- _WHAT THE EXERCISE ASKS_
In the material below, how many lines include the string "through"? Answer with the number and nothing else.

- _DATA RECORDS_
⟨
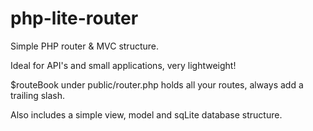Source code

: # php-lite-router

Simple PHP router & MVC structure.

Ideal for API's and small applications, very lightweight!

$routeBook under public/router.php holds all your routes, always add a trailing slash.

Also includes a simple view, model and sqLite database structure.
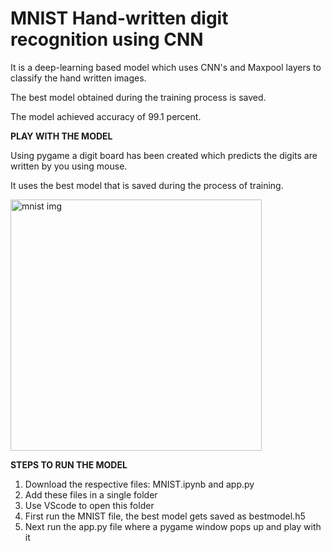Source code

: # MNIST Hand-written digit recognition using CNN
It is a deep-learning based model which uses CNN's and Maxpool layers to classify the hand written images.

The best model obtained during the training process is saved.

The model achieved accuracy of 99.1 percent.


**PLAY WITH THE MODEL**

Using pygame a digit board has been created which predicts the digits are written by you using mouse. 

It uses the best model that is saved during the process of training.

<img width="402" alt="mnist img" src="https://github.com/darshanrk02/MNIST-Handwritten-digit-recognition/assets/97380105/f360c836-9ac8-4075-8c94-04df5f7d86ee">


**STEPS TO RUN THE MODEL**
1. Download the respective files: MNIST.ipynb and app.py
2. Add these files in a single folder
3. Use VScode to open this folder
4. First run the MNIST file, the best model gets saved as bestmodel.h5
5. Next run the app.py file where a pygame window pops up and play with it

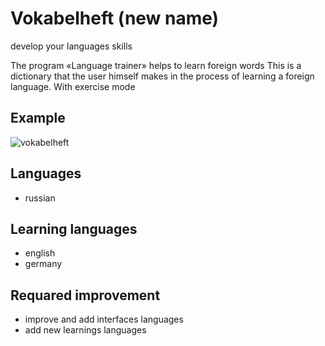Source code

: # Vokabelheft (new name)
develop your languages skills


The program «Language trainer» helps to learn foreign words
This is a dictionary that the user himself makes in the process of learning
a foreign language. With exercise mode

## Example
![vokabelheft](https://user-images.githubusercontent.com/70598163/131660872-942b5100-b536-43b6-82fc-c1dad8af4f9d.gif)

## Languages
* russian

## Learning languages
* english
* germany


## Requared improvement
* improve and add interfaces languages
* add new learnings languages
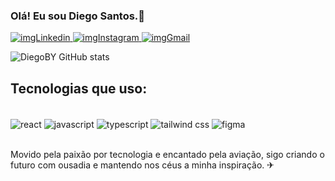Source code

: 
### Olá! Eu sou Diego Santos.🛫

<div>
  <a href="https://www.linkedin.com/in/diego-santos-8055bb288/" target="_blank"><img alt="imgLinkedin" src="https://img.shields.io/badge/LinkedIn-0077B5?style=for-the-badge&logo=linkedin&logoColor=white" target="_blank" /> </a>
  <a href="https://www.instagram.com/diegosantos_cr/" target="_blank"><img alt="imgInstagram" src="https://img.shields.io/badge/Instagram-E4405F?style=for-the-badge&logo=instagram&logoColor=white" target="_blank" /> </a>
  <a href="mailto:devdiegosantos@gmail.com?subject=Olá%20Diego!&body=Escreva%20sua%20mensagem%20aqui..." target="_blank"><img alt="imgGmail" src="https://img.shields.io/badge/Gmail-D14836?style=for-the-badge&logo=gmail&logoColor=white" target="_blank" /> </a>
</div>


![DiegoBY GitHub stats](https://github-readme-stats.vercel.app/api?username=DiegoBY&show_icons=true&theme=tokyonight)

## Tecnologias que uso:

<div style='display: inline_block'><br />
  <img align='center' alt='react' src='https://img.shields.io/badge/React-20232A?style=for-the-badge&logo=react&logoColor=61DAFB' /> 
  <img align='center' alt='javascript' src='https://img.shields.io/badge/JavaScript-F7DF1E?style=for-the-badge&logo=javascript&logoColor=black' /> 
  <img align='center' alt='typescript' src='https://img.shields.io/badge/TypeScript-007ACC?style=for-the-badge&logo=typescript&logoColor=white' /> 
  <img align='center' alt='tailwind css' src='https://img.shields.io/badge/Tailwind_CSS-38B2AC?style=for-the-badge&logo=tailwind-css&logoColor=white' /> 
  <img align='center' alt='figma' src='https://img.shields.io/badge/Figma-F24E1E?style=for-the-badge&logo=figma&logoColor=white' /> 
</div><br/>

Movido pela paixão por tecnologia e encantado pela aviação, sigo criando o futuro com ousadia e mantendo nos céus a minha inspiração. ✈
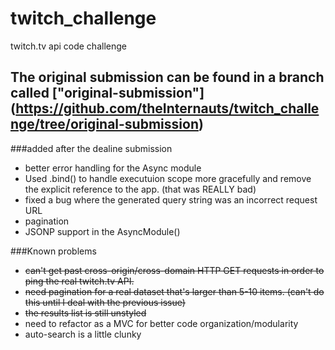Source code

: twitch_challenge
================

twitch.tv api code challenge

## The original submission can be found in a branch called ["original-submission"] (https://github.com/theInternauts/twitch_challenge/tree/original-submission)

###added after the dealine submission
* better error handling for the Async module
* Used .bind() to handle executuion scope more gracefully and remove the explicit reference to the app.  (that was REALLY bad)
* fixed a bug where the generated query string was an incorrect request URL
* pagination
* JSONP support in the AsyncModule()

###Known problems
* ~~can't get past cross-origin/cross-domain HTTP GET requests in order to ping the real twitch.tv API.~~
* ~~need pagination for a real dataset that's larger than 5-10 items.  (can't do this until I deal with the previous issue)~~
* ~~the results list is still unstyled~~
* need to refactor as a MVC for better code organization/modularity
* auto-search is a little clunky
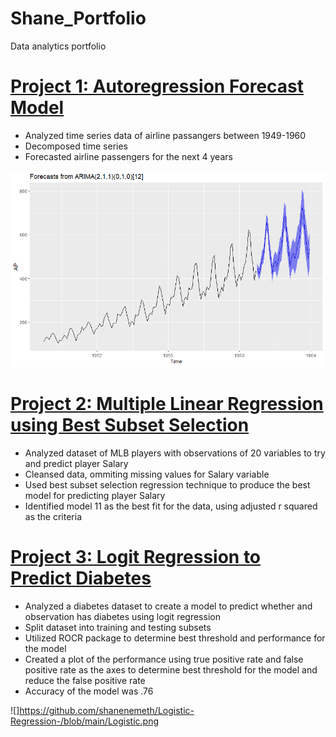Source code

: # Shane_Portfolio
Data analytics portfolio 

# [Project 1: Autoregression Forecast Model](https://github.com/shanenemeth/Autoregression)
* Analyzed time series data of airline passangers between 1949-1960
* Decomposed time series
* Forecasted airline passengers for the next 4 years 

![autoregression](https://github.com/shanenemeth/Shane_Portfolio-/blob/main/images/autoregrssion.png)


# [Project 2: Multiple Linear Regression using Best Subset Selection](https://github.com/shanenemeth/Regfit)
* Analyzed dataset of MLB players with  observations of 20 variables to try and predict player Salary
* Cleansed data, ommiting missing values for Salary variable
* Used best subset selection regression technique to produce the best model for predicting player Salary 
* Identified model 11 as the best fit for the data, using adjusted r squared as the criteria 

# [Project 3: Logit Regression to Predict Diabetes](https://github.com/shanenemeth/Logistic-Regression-)
* Analyzed a diabetes dataset to create a model to predict whether and observation has diabetes using logit regression 
* Split dataset into training and testing subsets 
* Utilized ROCR package to determine best threshold and performance for the model
* Created a plot of the performance using true positive rate and false positive rate as the axes to determine best threshold for the model and reduce the false positive rate 
* Accuracy of the model was .76

 ![]https://github.com/shanenemeth/Logistic-Regression-/blob/main/Logistic.png
 
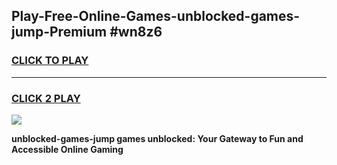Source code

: 
## Play-Free-Online-Games-unblocked-games-jump-Premium #wn8z6
<h3>
<a href="https://premium.freeplayer.one?title=unblocked-games-jump&ref=8M">CLICK TO PLAY</a></h3>
<hr>

<h3>
<a href="https://premium.freeplayer.one?title=unblocked-games-jump&ref=8M">CLICK 2 PLAY</a>
  
</h3>

<a href="https://premium.freeplayer.one?title=unblocked-games-jump&ref=8M"><img src="https://clearcache.store/games.png"></a>


**unblocked-games-jump games unblocked: Your Gateway to Fun and Accessible Online Gaming**
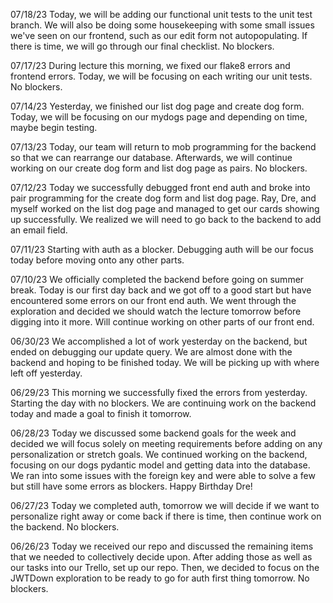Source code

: 07/18/23
Today, we will be adding our functional unit tests to the unit test branch. We will also be doing some housekeeping with some small issues we've seen on our frontend, such as our edit form not autopopulating. If there is time, we will go through our final checklist. No blockers.

07/17/23
During lecture this morning, we fixed our flake8 errors and frontend errors. Today, we will be focusing on each writing our unit tests. No blockers.

07/14/23
Yesterday, we finished our list dog page and create dog form. Today, we will be focusing on our mydogs page and depending on time, maybe begin testing.

07/13/23
Today, our team will return to mob programming for the backend so that we can rearrange our database. Afterwards, we will continue working on our create dog form and list dog page as pairs. No blockers.

07/12/23
Today we successfully debugged front end auth and broke into pair programming for the create dog form and list dog page. Ray, Dre, and myself worked on the list dog page and managed to get our cards showing up successfully. We realized we will need to go back to the backend to add an email field.

07/11/23
Starting with auth as a blocker. Debugging auth will be our focus today before moving onto any other parts.

07/10/23
We officially completed the backend before going on summer break. Today is our first day back and we got off to a good start but have encountered some errors on our front end auth. We went through the exploration and decided we should watch the lecture tomorrow before digging into it more. Will continue working on other parts of our front end.

06/30/23
We accomplished a lot of work yesterday on the backend, but ended on debugging our update query. We are almost done with the backend and hoping to be finished today. We will be picking up with where left off yesterday.

06/29/23
This morning we successfully fixed the errors from yesterday. Starting the day with no blockers. We are continuing work on the backend today and made a goal to finish it tomorrow.

06/28/23
Today we discussed some backend goals for the week and decided we will focus solely on meeting requirements before adding on any personalization or stretch goals. We continued working on the backend, focusing on our dogs pydantic model and getting data into the database. We ran into some issues with the foreign key and were able to solve a few but still have some errors as blockers. Happy Birthday Dre!

06/27/23
Today we completed auth, tomorrow we will decide if we want to personalize right away or come back if there is time, then continue work on the backend. No blockers.

06/26/23
Today we received our repo and discussed the remaining items that we needed to collectively decide upon. After adding those as well as our tasks into our Trello, set up our repo. Then, we decided to focus on the JWTDown exploration to be ready to go for auth first thing tomorrow. No blockers.
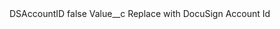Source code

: <?xml version="1.0" encoding="UTF-8"?>
<CustomMetadata xmlns="http://soap.sforce.com/2006/04/metadata" xmlns:xsi="http://www.w3.org/2001/XMLSchema-instance" xmlns:xsd="http://www.w3.org/2001/XMLSchema">
    <label>DSAccountID</label>
    <protected>false</protected>
    <values>
        <field>Value__c</field>
        <value xsi:type="xsd:string">Replace with DocuSign Account Id</value>
    </values>
</CustomMetadata>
⟩
- _ANSWER TO THE PROBLEM_
2